++++ Material provided

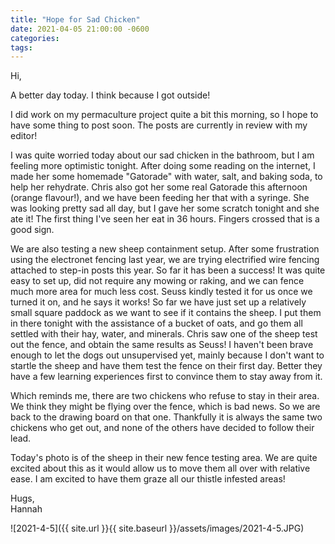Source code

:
 ```yaml
---
title: "Hope for Sad Chicken"
date: 2021-04-05 21:00:00 -0600
categories:
tags:
---
```


Hi,

A better day today. I think because I got outside!

I did work on my permaculture project quite a bit this morning, so I hope to have some thing to post soon. The posts are currently in review with my editor!

I was quite worried today about our sad chicken in the bathroom, but I am feeling more optimistic tonight. After doing some reading on the internet, I made her some homemade "Gatorade" with water, salt, and baking soda, to help her rehydrate. Chris also got her some real Gatorade this afternoon (orange flavour!), and we have been feeding her that with a syringe. She was looking pretty sad all day, but I gave her some scratch tonight and she ate it! The first thing I've seen her eat in 36 hours. Fingers crossed that is a good sign.

We are also testing a new sheep containment setup. After some frustration using the electronet fencing last year, we are trying electrified wire fencing attached to step-in posts this year. So far it has been a success! It was quite easy to set up, did not require any mowing or raking, and we can fence much more area for much less cost. Seuss kindly tested it for us once we turned it on, and he says it works! So far we have just set up a relatively small square paddock as we want to see if it contains the sheep. I put them in there tonight with the assistance of a bucket of oats, and go them all settled with their hay, water, and minerals. Chris saw one of the sheep test out the fence, and obtain the same results as Seuss! I haven't been brave enough to let the dogs out unsupervised yet, mainly because I don't want to startle the sheep and have them test the fence on their first day. Better they have a few learning experiences first to convince them to stay away from it.

Which reminds me, there are two chickens who refuse to stay in their area. We think they might be flying over the fence, which is bad news. So we are back to the drawing board on that one. Thankfully it is always the same two chickens who get out, and none of the others have decided to follow their lead.

Today's photo is of the sheep in their new fence testing area. We are quite excited about this as it would allow us to move them all over with relative ease. I am excited to have them graze all our thistle infested areas!

Hugs,<br />
Hannah

![2021-4-5]({{ site.url }}{{ site.baseurl }}/assets/images/2021-4-5.JPG)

++++++++

Required work:
Would you please copy exactly the part of the entries above that begins at the line containing "I did work on" and ends at the line containing "We are also", both lines included?

Task output:
I did work on my permaculture project quite a bit this morning, so I hope to have some thing to post soon. The posts are currently in review with my editor!

I was quite worried today about our sad chicken in the bathroom, but I am feeling more optimistic tonight. After doing some reading on the internet, I made her some homemade "Gatorade" with water, salt, and baking soda, to help her rehydrate. Chris also got her some real Gatorade this afternoon (orange flavour!), and we have been feeding her that with a syringe. She was looking pretty sad all day, but I gave her some scratch tonight and she ate it! The first thing I've seen her eat in 36 hours. Fingers crossed that is a good sign.

We are also testing a new sheep containment setup. After some frustration using the electronet fencing last year, we are trying electrified wire fencing attached to step-in posts this year. So far it has been a success! It was quite easy to set up, did not require any mowing or raking, and we can fence much more area for much less cost. Seuss kindly tested it for us once we turned it on, and he says it works! So far we have just set up a relatively small square paddock as we want to see if it contains the sheep. I put them in there tonight with the assistance of a bucket of oats, and go them all settled with their hay, water, and minerals. Chris saw one of the sheep test out the fence, and obtain the same results as Seuss! I haven't been brave enough to let the dogs out unsupervised yet, mainly because I don't want to startle the sheep and have them test the fence on their first day. Better they have a few learning experiences first to convince them to stay away from it.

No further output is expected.